Advogado do(a) AGRAVANTE: WELDER DE ASSIS MIRANDA - GO28384

AGRAVADO: MINISTERIO PUBLICO FEDERAL - PR/SP

OUTROS PARTICIPANTES:

 

 


 

  

 PODER JUDICIÁRIO
Tribunal Regional Federal da 3ª Região
5ª Turma
 

AGRAVO DE EXECUÇÃO PENAL (413) Nº 5030408-92.2022.4.03.0000

RELATOR: Gab. 17 - DES. FED. MAURICIO KATO

AGRAVANTE: ANDRE NEY GABRIEL DOS SANTOS

Advogado do(a) AGRAVANTE: WELDER DE ASSIS MIRANDA - GO28384

AGRAVADO: MINISTERIO PUBLICO FEDERAL - PR/SP

OUTROS PARTICIPANTES:

 

 

R E L A T Ó R I O

Trata-se de agravo em execução penal interposto pela defesa de André Ney Gabriel dos Santos (id. 266485238) em face da decisão proferida pelo Juízo Federal da 1ª Vara de Jales/SP que indeferiu seu pedido de extinção da punibilidade do agravante pela prescrição da pretensão executória (id. 266485244 –fls. 64/67), nos autos da Execução Penal nº 7000038-91.2021.4.03.6124.

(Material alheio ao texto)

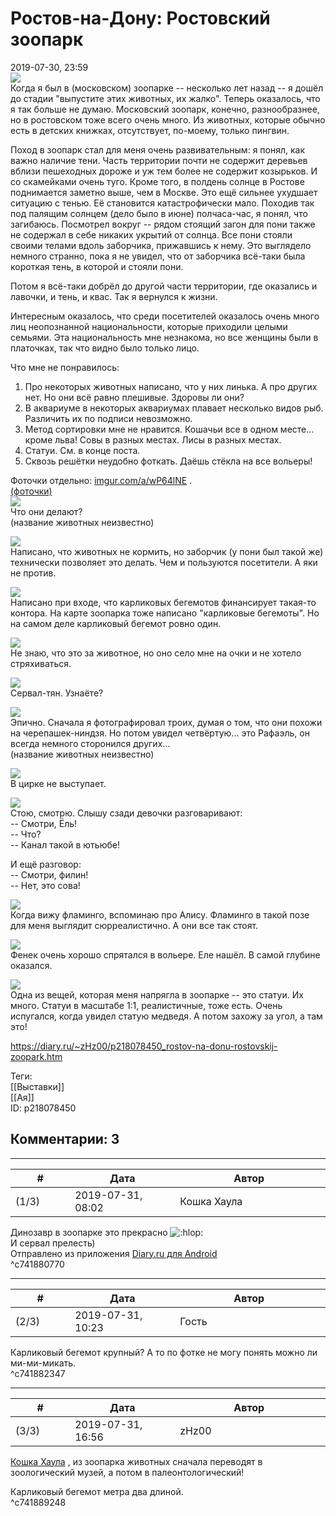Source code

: Ростов-на-Дону: Ростовский зоопарк
==================================

  
2019-07-30, 23:59  
   [![](pics/lXphZBxl.jpg)](https://i.imgur.com/lXphZBx.jpg)     
 Когда я был в (московском) зоопарке -- несколько лет назад -- я дошёл до стадии "выпустите этих животных, их жалко". Теперь оказалось, что я так больше не думаю. Московский зоопарк, конечно, разнообразнее, но в ростовском тоже всего очень много. Из животных, которые обычно есть в детских книжках, отсутствует, по-моему, только пингвин.   
   
 Поход в зоопарк стал для меня очень развивательным: я понял, как важно наличие тени. Часть территории почти не содержит деревьев вблизи пешеходных дороже и уж тем более не содержит козырьков. И со скамейками очень туго. Кроме того, в полдень солнце в Ростове поднимается заметно выше, чем в Москве. Это ещё сильнее ухудшает ситуацию с тенью. Её становится катастрофически мало. Походив так под палящим солнцем (дело было в июне) полчаса-час, я понял, что загибаюсь. Посмотрел вокруг -- рядом стоящий загон для пони также не содержал в себе никаких укрытий от солнца. Все пони стояли своими телами вдоль заборчика, прижавшись к нему. Это выглядело немного странно, пока я не увидел, что от заборчика всё-таки была короткая тень, в которой и стояли пони.   
   
 Потом я всё-таки добрёл до другой части территории, где оказались и лавочки, и тень, и квас. Так я вернулся к жизни.   
   
 Интересным оказалось, что среди посетителей оказалось очень много лиц неопознанной национальности, которые приходили целыми семьями. Эта национальность мне незнакома, но все женщины были в платочках, так что видно было только лицо.   
   
 Что мне не понравилось:   
 1. Про некоторых животных написано, что у них линька. А про других нет. Но они всё равно плешивые. Здоровы ли они?   
 2. В аквариуме в некоторых аквариумах плавает несколько видов рыб. Различить их по подписи невозможно.   
 3. Метод сортировки мне не нравится. Кошачьи все в одном месте... кроме льва! Совы в разных местах. Лисы в разных местах.   
 4. Статуи. См. в конце поста.   
 5. Сквозь решётки неудобно фоткать. Даёшь стёкла на все вольеры!   
   
 Фоточки отдельно:  [imgur.com/a/wP64lNE](https://imgur.com/a/wP64lNE)  .   
  [(фоточки)](https://zHz00.diary.ru/p218078450.htm?index=1#linkmore218078450m1)       
  [![](pics/UEaM9TMl.jpg)](https://i.imgur.com/UEaM9TM.jpg)    
 Что они делают?   
 (название животных неизвестно)   
   
  [![](pics/zEN40pNl.jpg)](https://i.imgur.com/zEN40pN.jpg)    
 Написано, что животных не кормить, но заборчик (у пони был такой же) технически позволяет это делать. Чем и пользуются посетители. А яки не против.   
   
  [![](pics/NEnnDPql.jpg)](https://i.imgur.com/NEnnDPq.jpg)    
 Написано при входе, что карликовых бегемотов финансирует такая-то контора. На карте зоопарка тоже написано "карликовые бегемоты". Но на самом деле карликовый бегемот ровно один.   
   
  [![](pics/TnNLKutl.jpg)](https://i.imgur.com/TnNLKut.jpg)    
 Не знаю, что это за животное, но оно село мне на очки и не хотело стряхиваться.   
   
  [![](pics/ohGJaIKl.jpg)](https://i.imgur.com/ohGJaIK.jpg)    
 Сервал-тян. Узнаёте?   
   
  [![](pics/XKxytdFl.jpg)](https://i.imgur.com/XKxytdF.jpg)    
 Эпично. Сначала я фотографировал троих, думая о том, что они похожи на черепашек-ниндзя. Но потом увидел четвёртую... это Рафаэль, он всегда немного сторонился других...   
 (название животных неизвестно)   
   
  [![](pics/ZwWJVVGl.jpg)](https://i.imgur.com/ZwWJVVG.jpg)    
 В цирке не выступает.   
   
  [![](pics/NDAWWp9l.jpg)](https://i.imgur.com/NDAWWp9.jpg)    
 Стою, смотрю. Слышу сзади девочки разговаривают:   
 -- Смотри, Ёль!   
 -- Что?   
 -- Канал такой в ютьюбе!   
   
 И ещё разговор:   
 -- Смотри, филин!   
 -- Нет, это сова!   
   
  [![](pics/5cngixel.jpg)](https://i.imgur.com/5cngixe.jpg)    
 Когда вижу фламинго, вспоминаю про Алису. Фламинго в такой позе для меня выглядит сюрреалистично. А они все так стоят.   
   
  [![](pics/ZbhSiDkl.jpg)](https://i.imgur.com/ZbhSiDk.jpg)    
 Фенек очень хорошо спрятался в вольере. Еле нашёл. В самой глубине оказался.   
   
  [![](pics/dD8dVYBl.jpg)](https://i.imgur.com/dD8dVYB.jpg)    
 Одна из вещей, которая меня напрягла в зоопарке -- это статуи. Их много. Статуи в масштабе 1:1, реалистичные, тоже есть. Очень испугался, когда увидел статую медведя. А потом захожу за угол, а там это!   
      
  
<https://diary.ru/~zHz00/p218078450_rostov-na-donu-rostovskij-zoopark.htm>  
  
Теги:  
[[Выставки]]  
[[Ая]]  
ID: p218078450  


Комментарии: 3
--------------

  


---



|         #         |              Дата              |                     Автор                     |           ID           |
| --- | --- | --- | --- |
| (1/3) | 2019-07-31, 08:02 | Кошка Хаула | c741880770 |

  
 Динозавр в зоопарке это прекрасно ![:hlop:](pics/1345.gif)   
 И сервал прелесть)   
  Отправлено из приложения  [Diary.ru для Android](https://play.google.com/store/apps/details?id=adonai.diary_browser.pro)     
 ^c741880770

---



|         #         |              Дата              |                     Автор                     |           ID           |
| --- | --- | --- | --- |
| (2/3) | 2019-07-31, 10:23 | Гость | c741882347 |

  
 Карликовый бегемот крупный? А то по фотке не могу понять можно ли ми-ми-микать.   
 ^c741882347

---



|         #         |              Дата              |                     Автор                     |           ID           |
| --- | --- | --- | --- |
| (3/3) | 2019-07-31, 16:56 | zHz00 | c741889248 |

  
  [Кошка Хаула](http://rianna88.diary.ru "Старое логово дракона")  , из зоопарка животных сначала переводят в зоологический музей, а потом в палеонтологический!   
   
 Карликовый бегемот метра два длиной.   
 ^c741889248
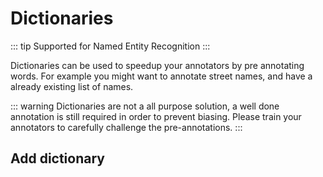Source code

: # Dictionaries
::: tip
Supported for Named Entity Recognition
::: 

Dictionaries can be used to speedup your annotators by pre annotating words. 
For example you might want to annotate street names, and have a already existing list of names. 


::: warning
Dictionaries are not a all purpose solution, a well done annotation is still required in order to prevent biasing. Please train your annotators to carefully challenge the pre-annotations. 
:::

## Add dictionary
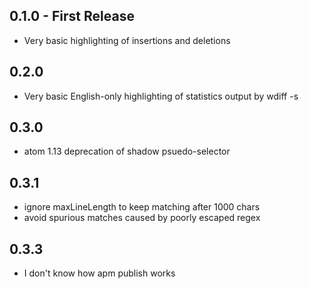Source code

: ## 0.1.0 - First Release
* Very basic highlighting of insertions and deletions

## 0.2.0
* Very basic English-only highlighting of statistics output by wdiff -s

## 0.3.0
* atom 1.13 deprecation of shadow psuedo-selector

## 0.3.1
* ignore maxLineLength to keep matching after 1000 chars
* avoid spurious matches caused by poorly escaped regex

## 0.3.3
* I don't know how apm publish works
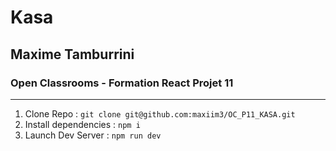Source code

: # Kasa

## Maxime Tamburrini

### Open Classrooms - Formation React Projet 11

---

1. Clone Repo : `git clone git@github.com:maxiim3/OC_P11_KASA.git`
2. Install dependencies : `npm i`
3. Launch Dev Server : `npm run dev`

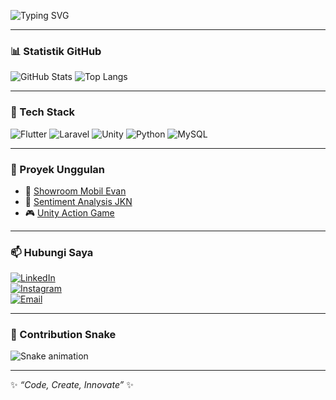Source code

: <!-- Banner Animasi -->
![Typing SVG](https://readme-typing-svg.herokuapp.com?font=Fira+Code&size=28&pause=1000&color=00F7FF&center=true&vCenter=true&width=700&lines=Halo%2C+Saya+Evan+👋;Seorang+Developer+%26+Creator;Ngulik+Flutter+%7C+Laravel+%7C+Unity+%7C+AI)

---

### 📊 Statistik GitHub
![GitHub Stats](https://github-readme-stats.vercel.app/api?username=rclasio&show_icons=true&theme=tokyonight&hide_border=true&bg_color=0D1117)
![Top Langs](https://github-readme-stats.vercel.app/api/top-langs/?username=rclasio&layout=compact&theme=tokyonight&hide_border=true&bg_color=0D1117)

---

### 🔧 Tech Stack
![Flutter](https://img.shields.io/badge/Flutter-%2302569B.svg?style=for-the-badge&logo=flutter&logoColor=white)
![Laravel](https://img.shields.io/badge/Laravel-%23FF2D20.svg?style=for-the-badge&logo=laravel&logoColor=white)
![Unity](https://img.shields.io/badge/Unity-%23000000.svg?style=for-the-badge&logo=unity&logoColor=white)
![Python](https://img.shields.io/badge/Python-3670A0?style=for-the-badge&logo=python&logoColor=ffdd54)
![MySQL](https://img.shields.io/badge/MySQL-%2300f.svg?style=for-the-badge&logo=mysql&logoColor=white)

---

### 🌟 Proyek Unggulan
- 🚗 [Showroom Mobil Evan](https://github.com/evan/showroom-mobil-evan)  
- 📱 [Sentiment Analysis JKN](https://github.com/evan/sentiment-analysis-jkn)  
- 🎮 [Unity Action Game](https://github.com/evan/unity-action-game)

---

### 📫 Hubungi Saya
[![LinkedIn](https://img.shields.io/badge/LinkedIn-blue?logo=linkedin&logoColor=white)](https://linkedin.com/in/evan)  
[![Instagram](https://img.shields.io/badge/Instagram-%23E4405F.svg?logo=instagram&logoColor=white)](https://instagram.com/evan.dev)  
[![Email](https://img.shields.io/badge/Email-D14836?logo=gmail&logoColor=white)](mailto:evan@example.com)

---

### 🐍 Contribution Snake
![Snake animation](https://github.com/evan/evan/blob/output/github-contribution-grid-snake.svg)

---

✨ *“Code, Create, Innovate”* ✨
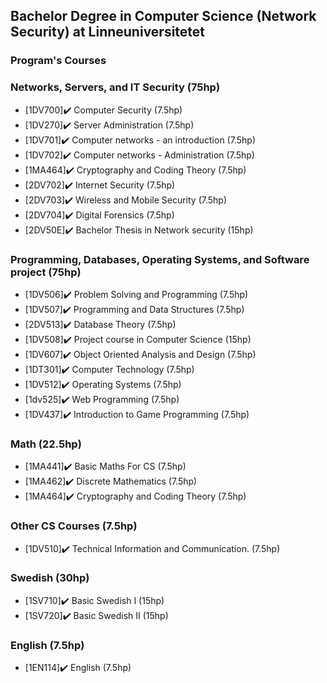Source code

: ## Bachelor Degree in Computer Science (Network Security) at Linneuniversitetet

### Program's Courses
 

### Networks, Servers, and IT Security (75hp)
* [1DV700]:heavy_check_mark:  Computer Security (7.5hp)
* [1DV270]:heavy_check_mark:  Server Administration (7.5hp)
* [1DV701]:heavy_check_mark:  Computer networks - an introduction (7.5hp)
* [1DV702]:heavy_check_mark:  Computer networks - Administration (7.5hp)
* [1MA464]:heavy_check_mark:  Cryptography and Coding Theory (7.5hp)
* [2DV702]:heavy_check_mark:  Internet Security (7.5hp)
* [2DV703]:heavy_check_mark:  Wireless and Mobile Security (7.5hp)
* [2DV704]:heavy_check_mark:  Digital Forensics (7.5hp)
* [2DV50E]:heavy_check_mark:  Bachelor Thesis in Network security (15hp)


### Programming, Databases, Operating Systems, and Software project (75hp)
* [1DV506]:heavy_check_mark:  Problem Solving and Programming (7.5hp)
* [1DV507]:heavy_check_mark:  Programming and Data Structures (7.5hp)
* [2DV513]:heavy_check_mark:  Database Theory (7.5hp)
* [1DV508]:heavy_check_mark:  Project course in Computer Science (15hp)
* [1DV607]:heavy_check_mark:  Object Oriented Analysis and Design (7.5hp)
* [1DT301]:heavy_check_mark:  Computer Technology (7.5hp)
* [1DV512]:heavy_check_mark:  Operating Systems (7.5hp)
* [1dv525]:heavy_check_mark:  Web Programming (7.5hp)
* [1DV437]:heavy_check_mark:  Introduction to Game Programming (7.5hp)


### Math (22.5hp)
* [1MA441]:heavy_check_mark:  Basic Maths For CS (7.5hp)
* [1MA462]:heavy_check_mark:  Discrete Mathematics (7.5hp)
* [1MA464]:heavy_check_mark:  Cryptography and Coding Theory (7.5hp)

### Other CS Courses (7.5hp)
* [1DV510]:heavy_check_mark:  Technical Information and Communication. (7.5hp)

### Swedish (30hp)
* [1SV710]:heavy_check_mark:  Basic Swedish I (15hp)
* [1SV720]:heavy_check_mark:  Basic Swedish II (15hp)

### English (7.5hp)
* [1EN114]:heavy_check_mark:  English (7.5hp)
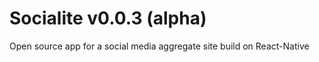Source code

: # Socialite v0.0.3 (alpha)

Open source app for a social media aggregate site build on React-Native
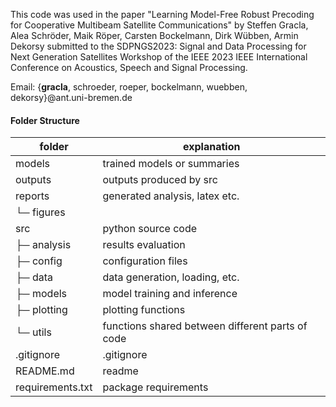 
This code was used in the paper "Learning Model-Free Robust Precoding for Cooperative Multibeam Satellite Communications"
by Steffen Gracla, Alea Schröder, Maik Röper, Carsten Bockelmann, Dirk Wübben, Armin Dekorsy
submitted to the
SDPNGS2023: Signal and Data Processing for Next Generation Satellites Workshop of the
IEEE 2023 IEEE International Conference on Acoustics, Speech and Signal Processing.

Email: {**gracla**, schroeder, roeper, bockelmann, wuebben, dekorsy}@ant.uni-bremen.de


#### Folder Structure

| folder           | explanation                                      |
|------------------|--------------------------------------------------|
| models           | trained models or summaries                      |
| outputs          | outputs produced by src                          |
| reports          | generated analysis, latex etc.                   |
| └─ figures       |                                                  |
| src              | python source code                               |
| ├─ analysis      | results evaluation                               |
| ├─ config        | configuration files                              |
| ├─ data          | data generation, loading, etc.                   |
| ├─ models        | model training and inference                     |
| ├─ plotting      | plotting functions                               |
| └─ utils         | functions shared between different parts of code |
| .gitignore       | .gitignore                                       |
| README.md        | readme                                           |
| requirements.txt | package requirements                             |
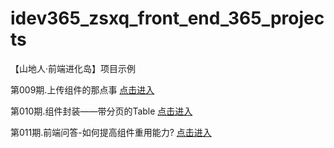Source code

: # idev365_zsxq_front_end_365_projects
【山地人·前端进化岛】项目示例

第009期.上传组件的那点事 [点击进入](./009.file_upload/README.md)

第010期.组件封装——带分页的Table [点击进入](./010.pagination/README.md)

第011期.前端问答-如何提高组件重用能力? [点击进入](./011.pagination/README.md)
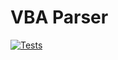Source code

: # VBA Parser

[![Tests](https://github.com/stanislavsabev/vba_parser/workflows/Tests/badge.svg?style=flat)](https://github.com/stanislavsabev/vba_parser/actions/workflows/main.yaml)
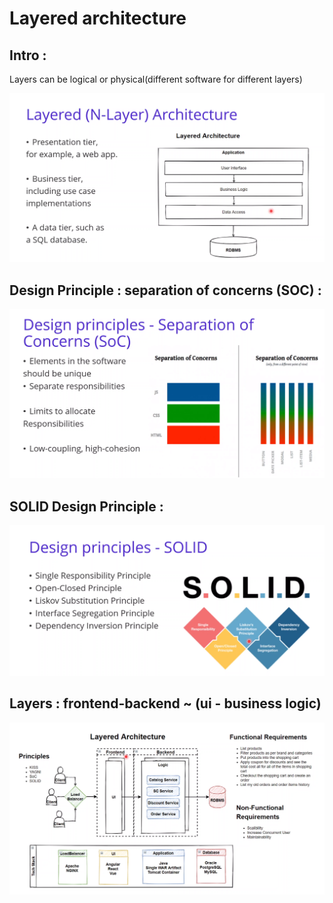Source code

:# Layered architecture

## Intro :

Layers can be logical or physical(different software for different layers)

![](layered_general.png)

## Design Principle : separation of concerns (SOC) :

![](soc.png)

## SOLID Design Principle :

![](solid.png)

## Layers : frontend-backend ~ (ui - business logic)

![](frontend_backend.png)

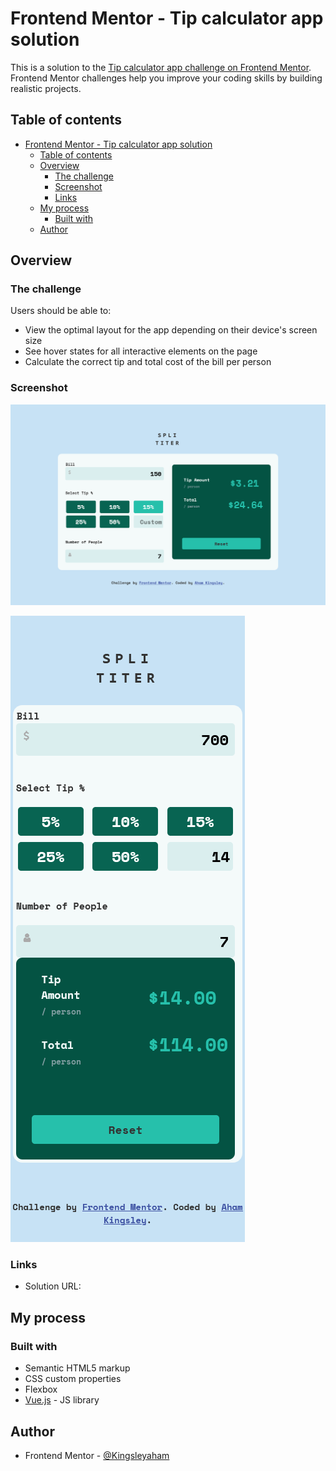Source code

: # Frontend Mentor - Tip calculator app solution

This is a solution to the [Tip calculator app challenge on Frontend Mentor](https://www.frontendmentor.io/challenges/tip-calculator-app-ugJNGbJUX). Frontend Mentor challenges help you improve your coding skills by building realistic projects.

## Table of contents

- [Frontend Mentor - Tip calculator app solution](#frontend-mentor---tip-calculator-app-solution)
  - [Table of contents](#table-of-contents)
  - [Overview](#overview)
    - [The challenge](#the-challenge)
    - [Screenshot](#screenshot)
    - [Links](#links)
  - [My process](#my-process)
    - [Built with](#built-with)
  - [Author](#author)

## Overview

### The challenge

Users should be able to:

- View the optimal layout for the app depending on their device's screen size
- See hover states for all interactive elements on the page
- Calculate the correct tip and total cost of the bill per person

### Screenshot

![desktop design](./design/desktop-design.png)

![mobile-design](./design/mobile-design.png)

### Links

- Solution URL: [](https://kingsleyprojects.github.io/tip-calculator/)

## My process

### Built with

- Semantic HTML5 markup
- CSS custom properties
- Flexbox
- [Vue.js](https://vuejs.org/) - JS library

## Author

- Frontend Mentor - [@Kingsleyaham](https://www.frontendmentor.io/profile/Kingsleyaham)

Em razões recursais (id. 266485238), a defesa pretende a reforma da sentença, alegando que desde o trânsito em julgado já decorreram mais de 3 (três) anos, de forma que requer seja declarada a prescrição da pretensão executória.

O Ministério Público apresentou contrarrazões (id. 266485240) e, em juízo de retratação, o Magistrado de primeiro grau manteve a decisão recorrida (id. 266485241).

A Procuradoria Regional da República manifestou-se pelo desprovimento do agravo em execução (id. 270279992).

É o relatório.

Dispensada a revisão, a teor dos artigos 34 e 236, parágrafo único, do Regimento Interno desta Corte Regional.

 

 


 PODER JUDICIÁRIO
Tribunal Regional Federal da 3ª Região
5ª Turma
 

AGRAVO DE EXECUÇÃO PENAL (413) Nº 5030408-92.2022.4.03.0000

RELATOR: Gab. 17 - DES. FED. MAURICIO KATO

AGRAVANTE: ANDRE NEY GABRIEL DOS SANTOS

Advogado do(a) AGRAVANTE: WELDER DE ASSIS MIRANDA - GO28384

AGRAVADO: MINISTERIO PUBLICO FEDERAL - PR/SP

OUTROS PARTICIPANTES:

 

 

 

V O T O

 

O agravo em execução penal interposto pela defesa de André Ney Gabriel dos Santos comporta provimento.

Consta dos autos que o Juízo a quo indeferiu o pedido de extinção da punibilidade do sentenciado e determinou o prosseguimento da execução penal, pois não transcorreu o lapso prescricional de 04 (quatro) anos (id. 266485244).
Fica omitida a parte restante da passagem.